Note each line in the data holding the string "cases" and report it.

################

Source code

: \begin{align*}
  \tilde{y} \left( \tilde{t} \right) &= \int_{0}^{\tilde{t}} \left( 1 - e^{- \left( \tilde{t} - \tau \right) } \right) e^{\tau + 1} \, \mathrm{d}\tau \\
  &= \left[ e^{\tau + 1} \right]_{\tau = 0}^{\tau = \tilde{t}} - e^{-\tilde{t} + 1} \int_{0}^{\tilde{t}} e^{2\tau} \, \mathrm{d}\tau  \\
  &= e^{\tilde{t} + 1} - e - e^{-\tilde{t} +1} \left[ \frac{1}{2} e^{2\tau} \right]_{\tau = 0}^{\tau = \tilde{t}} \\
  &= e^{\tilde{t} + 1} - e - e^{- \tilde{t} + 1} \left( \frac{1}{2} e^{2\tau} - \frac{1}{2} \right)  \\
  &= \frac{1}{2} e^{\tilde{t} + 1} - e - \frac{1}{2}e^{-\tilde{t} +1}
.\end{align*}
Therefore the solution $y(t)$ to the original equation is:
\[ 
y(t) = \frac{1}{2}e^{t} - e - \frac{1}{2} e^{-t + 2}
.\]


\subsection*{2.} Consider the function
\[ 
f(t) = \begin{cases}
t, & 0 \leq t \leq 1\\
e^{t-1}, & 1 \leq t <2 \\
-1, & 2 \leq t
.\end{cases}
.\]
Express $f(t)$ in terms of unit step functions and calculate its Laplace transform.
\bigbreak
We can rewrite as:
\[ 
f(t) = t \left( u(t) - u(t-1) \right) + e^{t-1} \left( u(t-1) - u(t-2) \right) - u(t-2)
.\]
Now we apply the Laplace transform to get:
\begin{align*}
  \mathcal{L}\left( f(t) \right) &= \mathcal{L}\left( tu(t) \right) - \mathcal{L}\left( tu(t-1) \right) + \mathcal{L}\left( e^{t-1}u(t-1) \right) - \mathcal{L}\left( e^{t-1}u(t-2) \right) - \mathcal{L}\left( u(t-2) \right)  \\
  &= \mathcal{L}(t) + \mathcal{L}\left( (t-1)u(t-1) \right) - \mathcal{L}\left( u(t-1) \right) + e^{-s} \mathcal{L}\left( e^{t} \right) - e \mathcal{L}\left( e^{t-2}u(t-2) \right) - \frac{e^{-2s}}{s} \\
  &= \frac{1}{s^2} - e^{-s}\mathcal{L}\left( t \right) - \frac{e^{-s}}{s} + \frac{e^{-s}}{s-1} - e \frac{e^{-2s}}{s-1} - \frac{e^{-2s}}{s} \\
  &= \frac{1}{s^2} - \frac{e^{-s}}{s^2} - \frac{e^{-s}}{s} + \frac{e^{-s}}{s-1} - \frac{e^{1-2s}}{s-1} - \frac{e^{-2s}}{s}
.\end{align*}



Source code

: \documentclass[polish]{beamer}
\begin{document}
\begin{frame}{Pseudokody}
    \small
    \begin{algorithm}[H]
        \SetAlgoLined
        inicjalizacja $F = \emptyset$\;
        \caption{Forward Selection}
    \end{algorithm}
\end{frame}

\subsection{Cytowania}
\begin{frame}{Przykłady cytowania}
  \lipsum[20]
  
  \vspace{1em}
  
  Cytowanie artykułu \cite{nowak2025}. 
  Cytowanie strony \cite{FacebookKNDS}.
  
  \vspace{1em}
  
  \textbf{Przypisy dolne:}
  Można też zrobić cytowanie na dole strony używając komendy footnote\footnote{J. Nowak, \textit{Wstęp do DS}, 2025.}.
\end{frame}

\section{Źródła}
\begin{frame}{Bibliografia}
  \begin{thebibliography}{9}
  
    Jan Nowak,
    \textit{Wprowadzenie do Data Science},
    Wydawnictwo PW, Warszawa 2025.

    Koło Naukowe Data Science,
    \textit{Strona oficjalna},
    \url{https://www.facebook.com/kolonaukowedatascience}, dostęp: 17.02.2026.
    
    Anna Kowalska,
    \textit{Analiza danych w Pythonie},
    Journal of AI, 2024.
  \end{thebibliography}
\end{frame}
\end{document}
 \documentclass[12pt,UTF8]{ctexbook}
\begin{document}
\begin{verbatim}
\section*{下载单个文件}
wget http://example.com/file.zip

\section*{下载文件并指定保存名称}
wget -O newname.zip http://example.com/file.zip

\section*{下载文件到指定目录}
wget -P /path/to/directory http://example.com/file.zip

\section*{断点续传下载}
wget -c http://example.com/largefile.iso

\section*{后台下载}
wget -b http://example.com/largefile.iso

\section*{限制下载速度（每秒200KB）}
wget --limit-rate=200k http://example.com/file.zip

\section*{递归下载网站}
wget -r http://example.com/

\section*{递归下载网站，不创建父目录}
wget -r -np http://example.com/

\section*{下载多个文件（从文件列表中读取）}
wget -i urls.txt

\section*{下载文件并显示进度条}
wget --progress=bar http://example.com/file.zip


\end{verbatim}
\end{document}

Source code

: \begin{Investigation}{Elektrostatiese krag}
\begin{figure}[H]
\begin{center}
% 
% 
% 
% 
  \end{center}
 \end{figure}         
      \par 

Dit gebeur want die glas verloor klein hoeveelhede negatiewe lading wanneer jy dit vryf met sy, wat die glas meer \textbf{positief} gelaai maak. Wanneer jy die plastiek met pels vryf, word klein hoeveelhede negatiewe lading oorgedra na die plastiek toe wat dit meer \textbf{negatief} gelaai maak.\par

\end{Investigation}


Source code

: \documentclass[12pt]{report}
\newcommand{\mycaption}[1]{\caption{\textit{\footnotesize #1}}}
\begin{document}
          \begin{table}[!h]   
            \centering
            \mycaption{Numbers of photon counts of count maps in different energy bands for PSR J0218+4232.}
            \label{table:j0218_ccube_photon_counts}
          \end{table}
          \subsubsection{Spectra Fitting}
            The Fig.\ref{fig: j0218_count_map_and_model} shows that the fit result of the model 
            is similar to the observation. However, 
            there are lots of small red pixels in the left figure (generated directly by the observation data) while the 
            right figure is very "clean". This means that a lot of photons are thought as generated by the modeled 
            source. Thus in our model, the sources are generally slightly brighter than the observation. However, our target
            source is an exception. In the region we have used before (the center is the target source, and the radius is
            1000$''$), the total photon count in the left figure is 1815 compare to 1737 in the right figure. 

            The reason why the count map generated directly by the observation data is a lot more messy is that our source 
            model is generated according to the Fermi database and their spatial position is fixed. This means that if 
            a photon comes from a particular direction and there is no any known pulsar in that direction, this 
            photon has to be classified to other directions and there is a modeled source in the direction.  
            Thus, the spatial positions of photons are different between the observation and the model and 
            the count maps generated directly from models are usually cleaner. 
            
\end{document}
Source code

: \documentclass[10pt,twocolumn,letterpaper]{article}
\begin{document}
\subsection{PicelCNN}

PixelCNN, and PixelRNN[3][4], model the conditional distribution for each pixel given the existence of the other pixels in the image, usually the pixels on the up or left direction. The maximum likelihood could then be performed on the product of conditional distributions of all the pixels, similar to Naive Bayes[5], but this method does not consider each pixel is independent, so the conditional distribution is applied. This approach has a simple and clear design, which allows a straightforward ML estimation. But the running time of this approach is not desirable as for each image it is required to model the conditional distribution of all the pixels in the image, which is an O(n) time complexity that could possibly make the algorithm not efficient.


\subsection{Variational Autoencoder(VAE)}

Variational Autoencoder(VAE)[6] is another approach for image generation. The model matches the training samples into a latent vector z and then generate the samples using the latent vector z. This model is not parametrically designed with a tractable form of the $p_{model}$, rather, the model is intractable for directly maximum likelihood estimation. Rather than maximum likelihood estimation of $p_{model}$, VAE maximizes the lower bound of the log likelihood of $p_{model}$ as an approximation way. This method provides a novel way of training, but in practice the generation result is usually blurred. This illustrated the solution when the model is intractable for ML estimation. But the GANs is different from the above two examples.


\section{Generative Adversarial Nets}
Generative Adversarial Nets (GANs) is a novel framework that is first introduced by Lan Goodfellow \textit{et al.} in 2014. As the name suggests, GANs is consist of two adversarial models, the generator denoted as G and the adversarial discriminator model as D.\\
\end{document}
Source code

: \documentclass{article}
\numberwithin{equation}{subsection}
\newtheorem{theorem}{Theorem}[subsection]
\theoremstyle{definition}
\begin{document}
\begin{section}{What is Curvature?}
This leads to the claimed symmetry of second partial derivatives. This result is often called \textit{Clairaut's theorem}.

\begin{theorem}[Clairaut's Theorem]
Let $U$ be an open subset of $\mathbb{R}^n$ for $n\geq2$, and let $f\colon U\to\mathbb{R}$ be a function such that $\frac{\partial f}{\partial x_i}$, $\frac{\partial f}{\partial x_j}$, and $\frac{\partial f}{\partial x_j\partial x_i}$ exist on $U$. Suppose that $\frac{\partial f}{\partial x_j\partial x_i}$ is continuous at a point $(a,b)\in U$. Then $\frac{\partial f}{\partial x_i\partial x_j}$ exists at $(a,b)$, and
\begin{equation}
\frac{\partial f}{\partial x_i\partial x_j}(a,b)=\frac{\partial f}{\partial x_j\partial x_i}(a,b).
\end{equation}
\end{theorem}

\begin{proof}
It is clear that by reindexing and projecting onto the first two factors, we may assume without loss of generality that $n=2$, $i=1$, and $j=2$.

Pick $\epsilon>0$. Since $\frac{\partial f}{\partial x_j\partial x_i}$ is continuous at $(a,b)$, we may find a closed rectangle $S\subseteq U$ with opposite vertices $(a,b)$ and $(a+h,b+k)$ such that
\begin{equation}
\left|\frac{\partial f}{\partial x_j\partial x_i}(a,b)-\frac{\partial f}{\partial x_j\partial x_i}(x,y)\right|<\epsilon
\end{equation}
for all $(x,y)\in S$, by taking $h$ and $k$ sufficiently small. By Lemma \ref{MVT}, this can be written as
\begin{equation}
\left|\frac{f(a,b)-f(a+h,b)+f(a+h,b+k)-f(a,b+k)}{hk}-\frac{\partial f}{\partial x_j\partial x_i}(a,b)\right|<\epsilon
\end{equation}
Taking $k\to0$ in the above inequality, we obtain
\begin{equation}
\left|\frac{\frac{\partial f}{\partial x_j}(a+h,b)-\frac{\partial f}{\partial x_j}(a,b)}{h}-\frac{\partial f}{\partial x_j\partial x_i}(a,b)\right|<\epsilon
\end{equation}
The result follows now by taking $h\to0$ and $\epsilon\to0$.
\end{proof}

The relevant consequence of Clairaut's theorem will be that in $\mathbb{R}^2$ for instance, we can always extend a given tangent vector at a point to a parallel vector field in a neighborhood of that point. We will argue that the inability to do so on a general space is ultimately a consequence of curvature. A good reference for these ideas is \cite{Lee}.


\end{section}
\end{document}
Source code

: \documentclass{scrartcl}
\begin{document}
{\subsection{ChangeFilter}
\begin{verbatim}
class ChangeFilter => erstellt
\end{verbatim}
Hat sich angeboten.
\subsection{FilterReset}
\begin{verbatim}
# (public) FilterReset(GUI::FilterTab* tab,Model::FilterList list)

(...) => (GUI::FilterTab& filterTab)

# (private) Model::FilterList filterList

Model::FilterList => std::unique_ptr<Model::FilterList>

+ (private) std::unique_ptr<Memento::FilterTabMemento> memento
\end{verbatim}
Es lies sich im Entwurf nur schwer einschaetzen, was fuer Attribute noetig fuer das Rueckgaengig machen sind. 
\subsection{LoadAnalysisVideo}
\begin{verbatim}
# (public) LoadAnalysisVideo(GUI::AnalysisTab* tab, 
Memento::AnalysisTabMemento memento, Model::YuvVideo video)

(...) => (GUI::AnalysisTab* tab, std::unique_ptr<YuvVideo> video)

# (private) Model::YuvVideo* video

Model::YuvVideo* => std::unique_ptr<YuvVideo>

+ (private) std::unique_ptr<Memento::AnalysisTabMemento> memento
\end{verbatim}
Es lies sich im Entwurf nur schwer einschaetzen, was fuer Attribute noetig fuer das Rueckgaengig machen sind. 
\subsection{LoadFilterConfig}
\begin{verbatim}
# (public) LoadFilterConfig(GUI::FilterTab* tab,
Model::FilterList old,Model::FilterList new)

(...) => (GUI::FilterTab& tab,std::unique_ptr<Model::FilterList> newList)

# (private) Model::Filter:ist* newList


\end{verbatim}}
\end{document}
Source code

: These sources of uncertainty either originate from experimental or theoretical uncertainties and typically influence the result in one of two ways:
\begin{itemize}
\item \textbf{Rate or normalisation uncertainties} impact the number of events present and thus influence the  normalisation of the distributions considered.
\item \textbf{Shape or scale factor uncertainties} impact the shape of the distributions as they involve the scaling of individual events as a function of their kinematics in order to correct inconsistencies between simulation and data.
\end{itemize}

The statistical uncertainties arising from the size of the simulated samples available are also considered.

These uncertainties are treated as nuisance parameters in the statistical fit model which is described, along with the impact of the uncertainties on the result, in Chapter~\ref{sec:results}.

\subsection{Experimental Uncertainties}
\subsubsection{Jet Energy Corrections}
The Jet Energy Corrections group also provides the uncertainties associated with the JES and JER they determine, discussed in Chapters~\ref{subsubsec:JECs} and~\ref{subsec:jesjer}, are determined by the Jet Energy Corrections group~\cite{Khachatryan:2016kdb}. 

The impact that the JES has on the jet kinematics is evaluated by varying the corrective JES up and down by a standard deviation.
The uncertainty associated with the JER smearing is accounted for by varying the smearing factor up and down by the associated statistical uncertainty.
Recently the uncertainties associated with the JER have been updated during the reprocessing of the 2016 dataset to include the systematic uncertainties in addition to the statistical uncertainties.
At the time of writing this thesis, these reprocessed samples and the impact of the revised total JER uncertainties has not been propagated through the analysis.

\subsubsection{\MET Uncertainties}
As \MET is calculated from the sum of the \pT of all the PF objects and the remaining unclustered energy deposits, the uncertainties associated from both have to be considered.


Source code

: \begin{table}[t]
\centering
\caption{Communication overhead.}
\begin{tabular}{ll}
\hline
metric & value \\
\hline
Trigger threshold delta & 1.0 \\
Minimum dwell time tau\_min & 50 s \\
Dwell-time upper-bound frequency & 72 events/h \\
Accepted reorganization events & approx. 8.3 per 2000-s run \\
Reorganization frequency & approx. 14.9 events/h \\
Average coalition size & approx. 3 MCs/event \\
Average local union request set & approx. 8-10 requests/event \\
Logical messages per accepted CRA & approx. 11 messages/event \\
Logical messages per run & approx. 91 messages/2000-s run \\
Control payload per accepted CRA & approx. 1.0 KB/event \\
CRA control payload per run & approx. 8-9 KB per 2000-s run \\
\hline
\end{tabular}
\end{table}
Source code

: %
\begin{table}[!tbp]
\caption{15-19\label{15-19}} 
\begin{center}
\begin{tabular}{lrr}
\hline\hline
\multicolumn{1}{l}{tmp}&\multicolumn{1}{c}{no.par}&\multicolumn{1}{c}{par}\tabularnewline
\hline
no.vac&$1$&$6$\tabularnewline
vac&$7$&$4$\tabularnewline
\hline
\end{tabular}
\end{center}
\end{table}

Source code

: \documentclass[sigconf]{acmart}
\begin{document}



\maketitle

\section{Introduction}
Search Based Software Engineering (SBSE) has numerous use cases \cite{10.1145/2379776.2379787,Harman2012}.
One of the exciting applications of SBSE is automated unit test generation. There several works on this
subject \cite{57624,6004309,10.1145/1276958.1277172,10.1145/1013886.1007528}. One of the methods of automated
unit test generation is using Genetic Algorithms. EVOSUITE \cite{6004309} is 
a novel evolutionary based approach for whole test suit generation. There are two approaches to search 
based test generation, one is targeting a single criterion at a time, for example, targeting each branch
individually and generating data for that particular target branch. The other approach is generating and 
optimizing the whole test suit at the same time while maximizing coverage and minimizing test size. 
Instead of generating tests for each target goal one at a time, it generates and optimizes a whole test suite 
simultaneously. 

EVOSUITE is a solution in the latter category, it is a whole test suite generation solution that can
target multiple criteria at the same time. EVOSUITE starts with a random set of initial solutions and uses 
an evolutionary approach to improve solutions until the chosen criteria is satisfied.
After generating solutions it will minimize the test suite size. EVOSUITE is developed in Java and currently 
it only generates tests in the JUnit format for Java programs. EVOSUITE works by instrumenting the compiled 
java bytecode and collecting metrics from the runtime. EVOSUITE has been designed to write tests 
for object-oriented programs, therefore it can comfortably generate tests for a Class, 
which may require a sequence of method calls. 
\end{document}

################

Solution for this exercise:
f(t) = \begin{cases}
.\end{cases}
Search Based Software Engineering (SBSE) has numerous use cases \cite{10.1145/2379776.2379787,Harman2012}.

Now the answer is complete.